Gallery’s latest exhibit hanging by a thread
Art: Work of talented Toronto artist Amanda McCavour on display until June
Wednesday, Apr 05, 2017 06:00 am
The latest Okotoks Art Gallery installation is hanging on by a thread.
Toronto artist Amanda McCavour is giving art lovers a new appreciation for needles and thread with her unique exhibit Daydream.
She used a sewing machine to stitch thread onto dissolvable fabric to create a large-scale embroidery that represents an apartment. Daydream will be on display in the large gallery April 8 to June 3.
“These pieces look really fragile, but you can’t tear them apart,” she said. “Thread is amazing material. Once you sew them they have lots of strength to them. They look delicate but they have a structure and strength to them.”
During the past decade, McCavour has created various bodies of work in this unique style that appears as if each piece is on the verge of falling apart and could easily be unraveled.
“I guide the fabric and change the angles of the fabric so it creates the drawing,” she said. “On average each one takes about two years. I start off small and I keep adding and adding.”
Daydream was inspired by apartments McCavour has previously lived in.
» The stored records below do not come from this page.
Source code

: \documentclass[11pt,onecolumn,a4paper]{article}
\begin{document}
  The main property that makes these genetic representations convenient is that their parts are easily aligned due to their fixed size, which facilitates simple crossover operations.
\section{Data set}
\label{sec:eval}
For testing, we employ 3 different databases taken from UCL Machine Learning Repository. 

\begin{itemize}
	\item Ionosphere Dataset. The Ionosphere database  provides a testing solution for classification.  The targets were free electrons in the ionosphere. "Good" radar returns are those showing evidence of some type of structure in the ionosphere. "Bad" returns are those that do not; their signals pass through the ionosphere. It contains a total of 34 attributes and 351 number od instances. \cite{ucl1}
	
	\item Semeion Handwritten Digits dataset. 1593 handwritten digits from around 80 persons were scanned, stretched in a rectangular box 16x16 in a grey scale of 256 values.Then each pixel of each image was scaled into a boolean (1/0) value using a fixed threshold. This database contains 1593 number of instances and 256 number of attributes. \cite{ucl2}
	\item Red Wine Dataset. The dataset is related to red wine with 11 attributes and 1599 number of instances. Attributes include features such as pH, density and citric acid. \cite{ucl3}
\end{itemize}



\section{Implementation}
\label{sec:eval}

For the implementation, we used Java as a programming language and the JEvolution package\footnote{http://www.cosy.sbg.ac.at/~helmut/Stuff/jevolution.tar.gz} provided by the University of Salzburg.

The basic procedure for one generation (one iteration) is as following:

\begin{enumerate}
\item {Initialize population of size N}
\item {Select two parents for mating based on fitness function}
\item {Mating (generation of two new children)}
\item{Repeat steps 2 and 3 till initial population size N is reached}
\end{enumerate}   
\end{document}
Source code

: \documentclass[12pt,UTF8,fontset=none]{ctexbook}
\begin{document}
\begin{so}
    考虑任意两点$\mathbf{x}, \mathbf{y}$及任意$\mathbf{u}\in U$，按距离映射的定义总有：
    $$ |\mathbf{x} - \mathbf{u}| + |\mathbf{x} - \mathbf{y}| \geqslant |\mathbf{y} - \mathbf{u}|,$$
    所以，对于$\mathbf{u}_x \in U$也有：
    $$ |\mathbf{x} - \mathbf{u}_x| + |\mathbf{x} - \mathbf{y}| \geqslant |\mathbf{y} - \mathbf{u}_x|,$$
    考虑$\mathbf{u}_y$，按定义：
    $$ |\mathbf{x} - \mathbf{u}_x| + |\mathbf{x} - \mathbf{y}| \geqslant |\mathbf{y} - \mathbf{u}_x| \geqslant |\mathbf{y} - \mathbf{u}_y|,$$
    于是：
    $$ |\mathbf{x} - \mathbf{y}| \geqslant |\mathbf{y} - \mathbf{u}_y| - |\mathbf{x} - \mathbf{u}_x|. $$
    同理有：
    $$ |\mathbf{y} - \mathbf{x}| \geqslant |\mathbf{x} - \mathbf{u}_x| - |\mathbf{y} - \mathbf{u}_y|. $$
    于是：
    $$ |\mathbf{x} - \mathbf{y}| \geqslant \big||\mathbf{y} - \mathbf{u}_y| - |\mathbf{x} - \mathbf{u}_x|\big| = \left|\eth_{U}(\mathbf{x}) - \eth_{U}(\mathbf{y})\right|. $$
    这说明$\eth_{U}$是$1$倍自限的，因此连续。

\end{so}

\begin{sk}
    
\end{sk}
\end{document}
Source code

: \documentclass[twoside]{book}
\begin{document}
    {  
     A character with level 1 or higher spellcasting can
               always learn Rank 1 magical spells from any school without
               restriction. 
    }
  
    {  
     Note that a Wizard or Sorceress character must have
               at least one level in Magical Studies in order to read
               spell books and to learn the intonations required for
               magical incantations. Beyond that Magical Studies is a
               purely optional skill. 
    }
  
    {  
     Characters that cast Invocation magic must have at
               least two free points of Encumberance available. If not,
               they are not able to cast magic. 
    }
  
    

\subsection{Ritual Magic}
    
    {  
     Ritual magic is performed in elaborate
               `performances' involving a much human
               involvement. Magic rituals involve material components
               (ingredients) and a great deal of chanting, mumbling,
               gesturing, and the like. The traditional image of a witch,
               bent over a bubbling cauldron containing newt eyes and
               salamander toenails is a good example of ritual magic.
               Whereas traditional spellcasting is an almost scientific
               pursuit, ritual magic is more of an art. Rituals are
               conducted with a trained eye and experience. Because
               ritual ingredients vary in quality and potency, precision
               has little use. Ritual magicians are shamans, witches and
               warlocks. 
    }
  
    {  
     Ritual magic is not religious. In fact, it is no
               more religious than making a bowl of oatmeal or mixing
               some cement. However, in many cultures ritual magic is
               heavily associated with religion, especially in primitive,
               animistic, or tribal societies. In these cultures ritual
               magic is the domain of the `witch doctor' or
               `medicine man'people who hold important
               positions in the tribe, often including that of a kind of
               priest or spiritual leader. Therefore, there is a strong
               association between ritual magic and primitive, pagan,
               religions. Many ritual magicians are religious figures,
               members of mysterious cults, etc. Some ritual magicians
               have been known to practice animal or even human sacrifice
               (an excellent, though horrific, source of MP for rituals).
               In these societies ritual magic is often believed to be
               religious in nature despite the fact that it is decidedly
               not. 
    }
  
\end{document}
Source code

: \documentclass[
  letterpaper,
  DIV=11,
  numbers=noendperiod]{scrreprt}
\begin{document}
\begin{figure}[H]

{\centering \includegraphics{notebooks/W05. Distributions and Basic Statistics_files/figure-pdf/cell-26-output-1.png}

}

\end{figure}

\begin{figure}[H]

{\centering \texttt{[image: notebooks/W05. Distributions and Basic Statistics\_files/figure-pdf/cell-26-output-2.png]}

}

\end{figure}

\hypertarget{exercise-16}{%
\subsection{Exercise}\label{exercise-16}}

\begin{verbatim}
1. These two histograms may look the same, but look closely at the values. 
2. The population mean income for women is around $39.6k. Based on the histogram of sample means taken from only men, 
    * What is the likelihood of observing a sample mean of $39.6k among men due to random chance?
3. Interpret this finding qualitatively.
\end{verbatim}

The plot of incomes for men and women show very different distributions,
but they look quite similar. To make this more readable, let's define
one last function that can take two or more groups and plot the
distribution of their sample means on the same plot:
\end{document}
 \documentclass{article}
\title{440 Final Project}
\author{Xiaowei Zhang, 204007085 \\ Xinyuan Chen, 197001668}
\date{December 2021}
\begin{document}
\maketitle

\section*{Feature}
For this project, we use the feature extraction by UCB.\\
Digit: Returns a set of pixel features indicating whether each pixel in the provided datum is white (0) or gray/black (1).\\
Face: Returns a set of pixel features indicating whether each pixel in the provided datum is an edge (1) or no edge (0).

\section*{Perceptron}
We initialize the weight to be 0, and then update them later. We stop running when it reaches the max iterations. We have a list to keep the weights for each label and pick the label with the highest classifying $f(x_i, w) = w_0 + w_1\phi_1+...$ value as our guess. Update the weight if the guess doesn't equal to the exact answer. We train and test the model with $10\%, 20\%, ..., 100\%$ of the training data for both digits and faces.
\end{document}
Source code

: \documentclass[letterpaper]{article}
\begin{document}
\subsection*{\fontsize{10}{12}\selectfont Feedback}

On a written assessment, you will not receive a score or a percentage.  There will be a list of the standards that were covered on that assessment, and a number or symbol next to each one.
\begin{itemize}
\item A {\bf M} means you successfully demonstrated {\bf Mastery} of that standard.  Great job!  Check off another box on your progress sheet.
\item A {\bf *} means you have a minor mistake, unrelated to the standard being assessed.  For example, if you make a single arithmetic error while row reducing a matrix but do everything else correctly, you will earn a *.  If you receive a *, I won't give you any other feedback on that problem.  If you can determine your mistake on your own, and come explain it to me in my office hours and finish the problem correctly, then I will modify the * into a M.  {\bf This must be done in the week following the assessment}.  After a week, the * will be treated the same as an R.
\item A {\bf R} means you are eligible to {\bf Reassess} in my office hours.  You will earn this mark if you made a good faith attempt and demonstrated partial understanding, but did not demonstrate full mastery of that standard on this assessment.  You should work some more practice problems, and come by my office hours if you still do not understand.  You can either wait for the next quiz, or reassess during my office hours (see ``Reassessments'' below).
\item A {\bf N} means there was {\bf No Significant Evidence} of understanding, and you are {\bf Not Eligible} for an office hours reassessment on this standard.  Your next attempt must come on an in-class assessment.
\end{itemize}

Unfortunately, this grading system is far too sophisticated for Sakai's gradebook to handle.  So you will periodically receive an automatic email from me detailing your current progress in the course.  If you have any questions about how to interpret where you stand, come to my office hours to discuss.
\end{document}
“I’ll take pictures of my apartment I’ve moved out of and start drawing the pieces of furniture,” she said. “I’ll trace that onto the fabric with a pen and start to stitch. They are all life sized.”
The installation will be set up to give the illusion of walking into someone’s living room, McCavour said.
It will consist of three rooms based on existing spaces and a floating garden of 500 stems of flowers – ranging from daisies to English asters - hanging individually from the ceiling.
“People will be able to walk around all of the pieces and see the pieces from all different angles and you will be able to experience them in the space,” she said.
“Hopefully people will get to interact with them in different ways.”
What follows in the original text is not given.